Di 18.04. 2017 20:45Uhr 29:45 min

Der Osten - Entdecke wo du lebst Mittweida - wo Bahlsen, Horch und Opel studierten

Film von René Römer

Komplette Sendung

Von oben gefilmt: Ein Mann im Interview
Bildrechte: Hochschule Mittweida/Helmut Hammer
MDR FERNSEHEN Di, 18.04.2017 20:45 21:15
Was haben Bahlsen-Keks und Starfighter, ein Audi und ein PAL-Farbfernsehgerät gemeinsam? Wieso kann man Diamant-Fahrrad, MZ-Bike und den FC Barcelona in einem Atemzug nennen? Antwort: All das gäbe es sehr wahrscheinlich nicht ohne die Hochschule in Mittweida. Und das ist keine Übertreibung: Seit dem ausgehenden 19. Jahrhundert verließen die - historisch "Technikum" genannte - Ingenieursschmiede Dutzende clevere Erfinder und Tüftler, die Weltruhm erlangten und die Welt bewegten.

Der deutsche und auch internationale Industrie-Adel schickte seine Söhne (viel seltener auch Töchter) nach Mittweida zum Studium. In der kleinen Handwerker- und Fabrikstadt nahe Chemnitz lernten und logierten legendäre Wirtschaftskapitäne wie August Horch, Hans Bahlsen, Friedrich Opel oder der Triebwerks-Konstrukteur von "Phantom" und "Starfighter" Gerhard Neumann.

Auch Friedrich Nevoigt, der ab 1895 die Diamant-Fahrräder produzierte, der DKW-Gründer und MZ-Urahn Jörgen Skafte Rasmussen oder der Erfinder des PAL-Farbfernsehens Walter Bruch holten sich in Mittelsachsen ihr Examen oder mindestens die wissenschaftlich-technischen Grundlagen für ihre späteren Karrieren. Schließlich bildete die Hochschule Multitalente wie Udo Steinberg aus, der nicht nur Ingenieurspatente besaß, sondern auch ein Fußball-Künstler war, den DFB 1900 in Leipzig mitgründete, als Torjäger in Chemnitz und Berlin brillierte, beim FC Barcelona spielte und im ersten Spiel gegen Real Madrid zwei Tore beim 3:1 für die Katalanen schoss.

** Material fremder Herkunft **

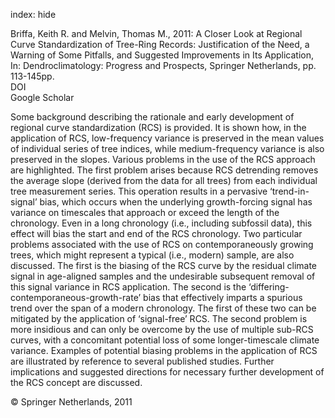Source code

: index: hide

<div class="Citation">

  <div class="Citation-body">
    <div class="Citation-text">Briffa, Keith R. and Melvin, Thomas M., 2011: A Closer Look at Regional Curve Standardization of Tree-Ring Records: Justification of the Need, a Warning of Some Pitfalls, and Suggested Improvements in Its Application, In: <span class="Article-bookTitle">Dendroclimatology: Progress and Prospects, </span>Springer Netherlands, pp. 113-145pp.</div>
    <div class="Citation-links">
      <div class="CitationLink" data-href="https://doi.org/10.1007/978-1-4020-5725-0_5">
        <div class="CitationLink-icon CitationLink-Doi"></div>
        <div class="CitationLink-text">DOI</div>
      </div>
      <div class="CitationLink" data-href="https://scholar.google.com/scholar?q=10.1007/978-1-4020-5725-0_5">
        <div class="CitationLink-icon CitationLink-Scholar"></div>
        <div class="CitationLink-text">Google Scholar</div>
      </div>
    </div>
  </div>
</div>

Some background describing the rationale and early development of regional curve standardization (RCS) is provided. It is shown how, in the application of RCS, low-frequency variance is preserved in the mean values of individual series of tree indices, while medium-frequency variance is also preserved in the slopes. Various problems in the use of the RCS approach are highlighted. The first problem arises because RCS detrending removes the average slope (derived from the data for all trees) from each individual tree measurement series. This operation results in a pervasive ‘trend-in-signal’ bias, which occurs when the underlying growth-forcing signal has variance on timescales that approach or exceed the length of the chronology. Even in a long chronology (i.e., including subfossil data), this effect will bias the start and end of the RCS chronology. Two particular problems associated with the use of RCS on contemporaneously growing trees, which might represent a typical (i.e., modern) sample, are also discussed. The first is the biasing of the RCS curve by the residual climate signal in age-aligned samples and the undesirable subsequent removal of this signal variance in RCS application. The second is the ‘differing-contemporaneous-growth-rate’ bias that effectively imparts a spurious trend over the span of a modern chronology. The first of these two can be mitigated by the application of ‘signal-free’ RCS. The second problem is more insidious and can only be overcome by the use of multiple sub-RCS curves, with a concomitant potential loss of some longer-timescale climate variance. Examples of potential biasing problems in the application of RCS are illustrated by reference to several published studies. Further implications and suggested directions for necessary further development of the RCS concept are discussed.

<div class="Citation-copy">
&copy; Springer Netherlands, 2011
</div>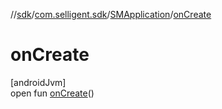 //[sdk](../../../index.md)/[com.selligent.sdk](../index.md)/[SMApplication](index.md)/[onCreate](on-create.md)

# onCreate

[androidJvm]\
open fun [onCreate](on-create.md)()
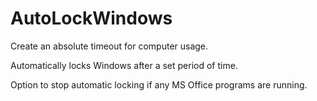 # AutoLockWindows
Create an absolute timeout for computer usage.

Automatically locks Windows after a set period of time.

Option to stop automatic locking if any MS Office programs are running.
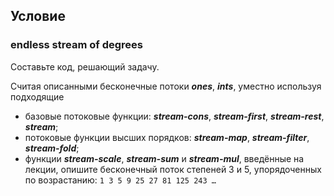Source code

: ## Условие

### endless stream of degrees

Составьте код, решающий задачу.

Считая описанными бесконечные потоки ***ones***, ***ints***, уместно используя подходящие
- базовые потоковые функции: ***stream-cons***, ***stream-first***, ***stream-rest***, ***stream***;
- потоковые функции высших порядков: ***stream-map***, ***stream-filter***, ***stream-fold***;
- функции ***stream-scale***, ***stream-sum*** и ***stream-mul***, введённые на лекции,
опишите бесконечный поток степеней 3 и 5, упорядоченных по возрастанию: `1 3 5 9 25 27 81 125 243 …`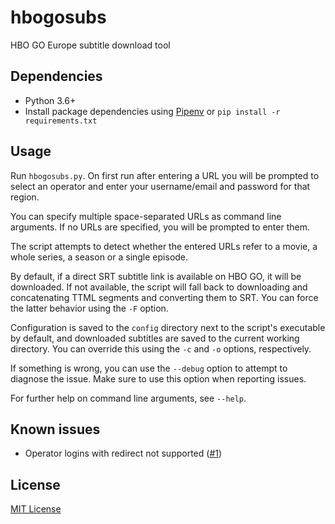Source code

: # hbogosubs

HBO GO Europe subtitle download tool

## Dependencies
* Python 3.6+
* Install package dependencies using [Pipenv](https://docs.pipenv.org/en/latest/) or `pip install -r requirements.txt`

## Usage
Run `hbogosubs.py`. On first run after entering a URL you will be prompted to select an operator and enter your username/email and password for that region.

You can specify multiple space-separated URLs as command line arguments. If no URLs are specified, you will be prompted to enter them.

The script attempts to detect whether the entered URLs refer to a movie, a whole series, a season or a single episode.

By default, if a direct SRT subtitle link is available on HBO GO, it will be downloaded. If not available, the script will fall back to downloading and concatenating TTML segments and converting them to SRT. You can force the latter behavior using the `-F` option.

Configuration is saved to the `config` directory next to the script's executable by default, and downloaded subtitles are saved to the current working directory. You can override this using the `-c` and `-o` options, respectively.

If something is wrong, you can use the `--debug` option to attempt to diagnose the issue. Make sure to use this option when reporting issues.

For further help on command line arguments, see `--help`.

## Known issues
* Operator logins with redirect not supported ([#1](https://github.com/nyuszika7h/hbogosubs/issues/1))

## License
[MIT License](LICENSE.txt)
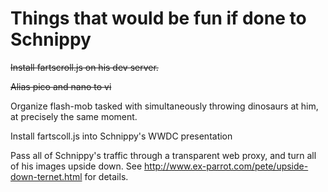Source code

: Things that would be fun if done to Schnippy
===========================================
<del>Install fartscroll.js on his dev server.</del><br />

<del>Alias pico and nano to vi</del><br />

Organize flash-mob tasked with simultaneously throwing dinosaurs at him, at precisely the same moment. <br />

Install fartscoll.js into Schnippy's WWDC presentation

Pass all of Schnippy's traffic through a transparent web proxy, and turn all of his images upside down.  See http://www.ex-parrot.com/pete/upside-down-ternet.html for details. 
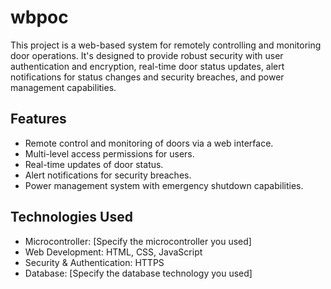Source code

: # wbpoc
This project is a web-based system for remotely controlling and monitoring door operations. It's designed to provide robust security with user authentication and encryption, real-time door status updates, alert notifications for status changes and security breaches, and power management capabilities.

## Features

- Remote control and monitoring of doors via a web interface.
- Multi-level access permissions for users.
- Real-time updates of door status.
- Alert notifications for security breaches.
- Power management system with emergency shutdown capabilities.

## Technologies Used

- Microcontroller: [Specify the microcontroller you used]
- Web Development: HTML, CSS, JavaScript
- Security & Authentication: HTTPS
- Database: [Specify the database technology you used]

All diesen Biografien und mehr geht der Film auf den Grund. Und taucht 2017 in einen Hightech-Campus ein, der mit Architektur futuristisch klotzt und staunen lässt: In der Forensik werden modernste kriminaltechnische Ermittlungsmethoden wissenschaftlich gepusht, in einem Laserzentrum schneidet Licht dicksten Edelstahl wie Butter. Ein Medienzentrum wartet mit eigenem Fernseh- und Hörfunk-Studio auf und bietet jungen Bands in einem Contest eine Karriere-Chance. Nicht zu vergessen das historische Wasserkraftwerk an der Zschopau, ein Industrie-Dom der Gründerzeit, der ein Hochspannungslabor beherbergt.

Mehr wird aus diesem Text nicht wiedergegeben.